Альберт снова растянул губы в неискренней улыбке.
— А завтра сходим куда–нибудь, если хочешь…
— Уж, конечно, — ответил Альберт, отодвигая тарелку с недоеденным. — Сходим. Я уже наелся, извини пожалуйста.
Желания есть не было, хотя последний раз Альберт ел вчера утром. Пара кусков жареного яйца угловатым кирпичом лежали в желудке, их хотелось выцарапать оттуда, чтобы избавиться от этой мерзкой тяжести.
Альберт никак не мог избавиться от мысли, что происходит что–то неправильное. На самом деле всё вроде бы даже хорошо. Но Альберт не мог убедить себя в этом.
Время тянулось. Медленно, по секунде. Альберт не мог не смотреть на часы, будто выполняя ненавистную работу. Ещё он чувствовал вину из–за Лин. Чем она заслужила такое отношение? Альберт, словно запертый, прятал глаза. Он многое бы отдал, чтобы лечь и уснуть, но после сна длиною в сутки был отвратительно бодр.
Вечер перетёк в ночь. Лин предложила посмотреть фильм и Альберт согласился, радуясь, что не придётся говорить. В какой–то момент чувство неправильности в груди даже утихло, и Альберт подумал, что сможет уснуть. Но Лин, которую он обнимал, прижалась к нему плотно. Ещё плотнее. Как тогда, когда они сидели в парке, только познакомившись, она нащупала его член.
Чисто механически он ощутил возбуждение. Морально почувствовал, что это его немного раздражает.
Лин ничего не говорила, извернувшись, обняв его, дыша ему в ухо. Её гибкие пальцы скользнули Альберту в штаны, обхватили член, массируя его.

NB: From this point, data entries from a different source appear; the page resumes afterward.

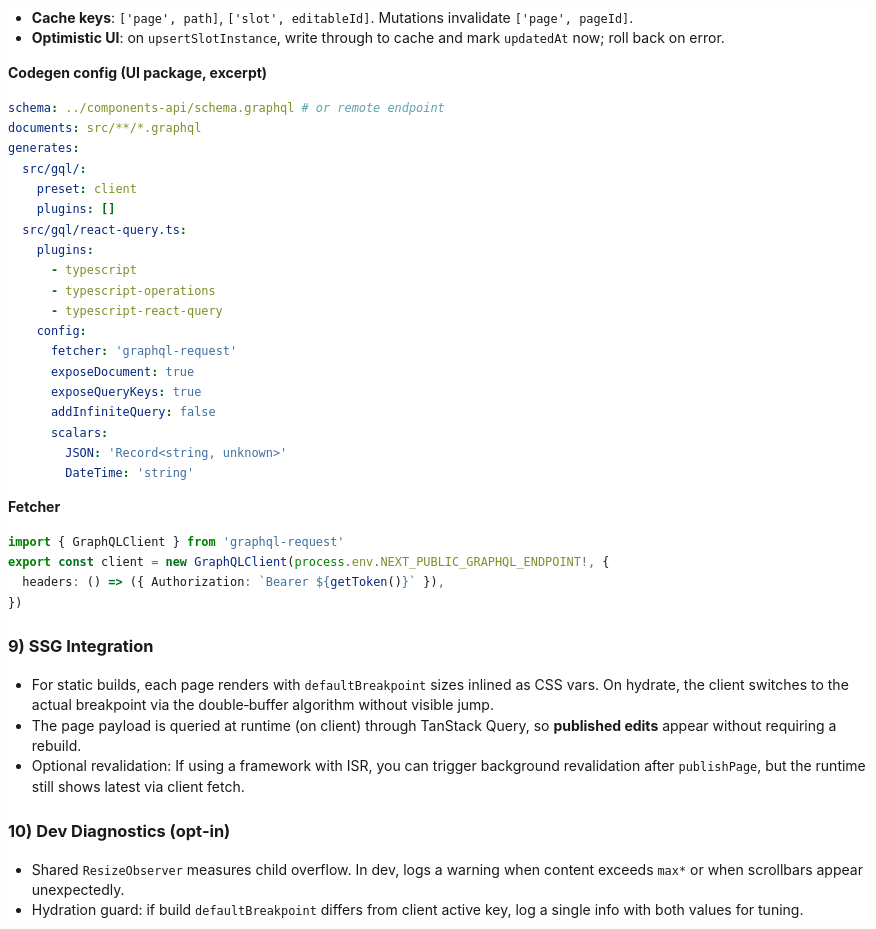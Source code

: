 - **Cache keys**: `['page', path]`, `['slot', editableId]`. Mutations invalidate `['page', pageId]`.
- **Optimistic UI**: on `upsertSlotInstance`, write through to cache and mark `updatedAt` now; roll back on error.

**Codegen config (UI package, excerpt)**

```yaml
schema: ../components-api/schema.graphql # or remote endpoint
documents: src/**/*.graphql
generates:
  src/gql/:
    preset: client
    plugins: []
  src/gql/react-query.ts:
    plugins:
      - typescript
      - typescript-operations
      - typescript-react-query
    config:
      fetcher: 'graphql-request'
      exposeDocument: true
      exposeQueryKeys: true
      addInfiniteQuery: false
      scalars:
        JSON: 'Record<string, unknown>'
        DateTime: 'string'
```

**Fetcher**

```ts
import { GraphQLClient } from 'graphql-request'
export const client = new GraphQLClient(process.env.NEXT_PUBLIC_GRAPHQL_ENDPOINT!, {
  headers: () => ({ Authorization: `Bearer ${getToken()}` }),
})
```

### 9) SSG Integration

- For static builds, each page renders with `defaultBreakpoint` sizes inlined as CSS vars. On hydrate, the client switches to the actual breakpoint via the double‑buffer algorithm without visible jump.
- The page payload is queried at runtime (on client) through TanStack Query, so **published edits** appear without requiring a rebuild.
- Optional revalidation: If using a framework with ISR, you can trigger background revalidation after `publishPage`, but the runtime still shows latest via client fetch.

### 10) Dev Diagnostics (opt‑in)

- Shared `ResizeObserver` measures child overflow. In dev, logs a warning when content exceeds `max*` or when scrollbars appear unexpectedly.
- Hydration guard: if build `defaultBreakpoint` differs from client active key, log a single info with both values for tuning.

Тот был возбуждён животно, механически, но никак иначе. Сейчас ласки жены не доставляли ему ничего, совсем ничего, ни удовольствия, ни дискомфорта. И даже когда она, с красными от возбуждения щеками, скользнула вниз, высвободила его член из штанов и быстро взяла его в рот, он ничего не почувствовал. Не было ничего. Даже совсем чуть–чуть. Разве что слегка.
— Ах… — вздохнула она, когда Альберт из чувства долга сжал пальцы на её волосах и притянул к себе для поцелуя.
Навалившись на Лин сверху, одной рукой Альберт прижал жену к себе, а вторую запустил ей под футболку, пробежал пальцами по выступающим рёбрам, дошёл до груди, сжал напряжённый, твёрдый сосок.
Лин тяжело застонала.
Ей это нравилось. Как? Как? Альберт сжал её маленькую грудь так, чтобы остались следы. Лин глухо вскрикнула и вцепилась пальцами в его спину и мягко укусила его за скулу.